L-Lysine is an essential amino acid required for tissue repair, collagen formation, and immune support. Your body cannot produce lysine on its own, so you must obtain it through food or supplements. This amino acid plays key roles in protein synthesis, maintaining skin structure, and supporting enzyme production throughout your body.

L-Lysine Benefits

Collagen and Skin Health

L-lysine supports collagen production, helping maintain smooth, firm, and resilient skin. This amino acid forms essential cross-links that stabilize collagen fibers and enhance their strength. Regular intake promotes natural wound healing and contributes to a youthful appearance by supporting your skin's structural integrity.

Hair Growth and Strength

L-lysine helps support keratin formation and nutrient delivery to hair follicles through its role in protein synthesis. This amino acid contributes to the building blocks your hair needs for strength and structure. Over time, adequate lysine intake may support thicker, stronger hair when combined with proper nutrition and hair care practices.

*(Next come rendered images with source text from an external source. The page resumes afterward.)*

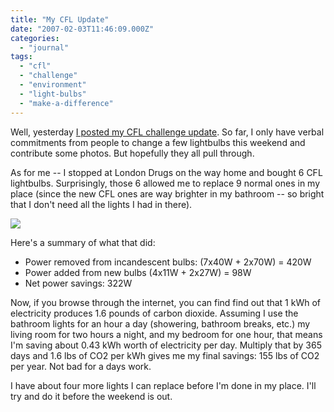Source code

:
 ```yaml
---
title: "My CFL Update"
date: "2007-02-03T11:46:09.000Z"
categories: 
  - "journal"
tags: 
  - "cfl"
  - "challenge"
  - "environment"
  - "light-bulbs"
  - "make-a-difference"
---
```


Well, yesterday [I posted my CFL challenge update](http://www.migratorynerd.com/archives/264). So far, I only have verbal commitments from people to change a few lightbulbs this weekend and contribute some photos. But hopefully they all pull through.

As for me -- I stopped at London Drugs on the way home and bought 6 CFL lightbulbs. Surprisingly, those 6 allowed me to replace 9 normal ones in my place (since the new CFL ones are way brighter in my bathroom -- so bright that I don't need all the lights I had in there).

![](http://farm1.static.flickr.com/148/378215333_eeab532262.jpg?v=0)

Here's a summary of what that did:

- Power removed from incandescent bulbs: (7x40W + 2x70W) = 420W
- Power added from new bulbs (4x11W + 2x27W) = 98W
- Net power savings: 322W

Now, if you browse through the internet, you can find find out that 1 kWh of electricity produces 1.6 pounds of carbon dioxide. Assuming I use the bathroom lights for an hour a day (showering, bathroom breaks, etc.) my living room for two hours a night, and my bedroom for one hour, that means I'm saving about 0.43 kWh worth of electricity per day. Multiply that by 365 days and 1.6 lbs of CO2 per kWh gives me my final savings: 155 lbs of CO2 per year. Not bad for a days work.

I have about four more lights I can replace before I'm done in my place. I'll try and do it before the weekend is out.
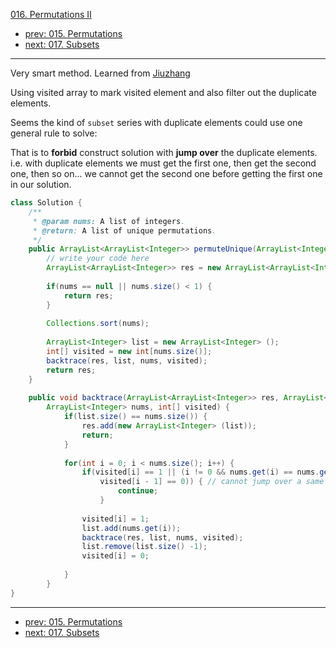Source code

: [016. Permutations II](http://www.lintcode.com/problem/permutations-ii)

- [prev: 015. Permutations](015-permutations.md)
- [next: 017. Subsets](017-subsets.md)

---
Very smart method. Learned from [Jiuzhang](http://www.jiuzhang.com/solutions/permutations-ii/)

Using visited array to mark visited element and also filter out the duplicate elements.

Seems the kind of `subset` series with duplicate elements could use one general rule to solve:

That is to **forbid** construct solution with **jump over** the duplicate elements. i.e. with duplicate elements we must get the first one, then get the second one, then so on... we cannot get the second one before getting the first one in our solution.

```java
class Solution {
    /**
     * @param nums: A list of integers.
     * @return: A list of unique permutations.
     */
    public ArrayList<ArrayList<Integer>> permuteUnique(ArrayList<Integer> nums) {
        // write your code here
        ArrayList<ArrayList<Integer>> res = new ArrayList<ArrayList<Integer>> ();
        
        if(nums == null || nums.size() < 1) {
            return res;
        }
        
        Collections.sort(nums);
        
        ArrayList<Integer> list = new ArrayList<Integer> ();
        int[] visited = new int[nums.size()];
        backtrace(res, list, nums, visited);
        return res;
    }
    
    public void backtrace(ArrayList<ArrayList<Integer>> res, ArrayList<Integer> list,
        ArrayList<Integer> nums, int[] visited) {
            if(list.size() == nums.size()) {
                res.add(new ArrayList<Integer> (list));
                return;
            }
            
            for(int i = 0; i < nums.size(); i++) {
                if(visited[i] == 1 || (i != 0 && nums.get(i) == nums.get(i - 1) && 
                    visited[i - 1] == 0)) { // cannot jump over a same number to construct permute
                        continue;
                    }
                    
                visited[i] = 1;
                list.add(nums.get(i));
                backtrace(res, list, nums, visited);
                list.remove(list.size() -1);
                visited[i] = 0;
                
            }
        }
}
```

---

- [prev: 015. Permutations](015-permutations.md)
- [next: 017. Subsets](017-subsets.md)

Immune Function and Resilience

L-lysine plays a role in maintaining healthy immune defense and tissue integrity throughout your body. This amino acid supports the production of antibodies and immune cells that respond to everyday challenges. Adequate lysine intake helps your body maintain resilient immune function as part of overall wellness.

Metabolic and Weight Support

L-lysine aids protein and fat metabolism, supporting balanced body composition and energy utilization. This amino acid may promote satiety and help maintain muscle tissue during calorie restriction. When combined with proper diet and exercise, lysine contributes to healthy weight management efforts through its role in protein metabolism.

Cold Sore and Skin Barrier Support

L-lysine helps maintain normal skin integrity and comfort in individuals prone to occasional outbreaks. This amino acid supports balanced arginine levels in your body, contributing to skin health. Lysine works by competing with arginine, which some research suggests may help support skin barrier function.

Bone and Tissue Maintenance

L-lysine supports calcium absorption and helps maintain bone strength and density. This amino acid enhances intestinal calcium uptake and improves renal conservation of absorbed calcium. Regular lysine intake promotes healthy connective tissue formation and contributes to skeletal wellness throughout life.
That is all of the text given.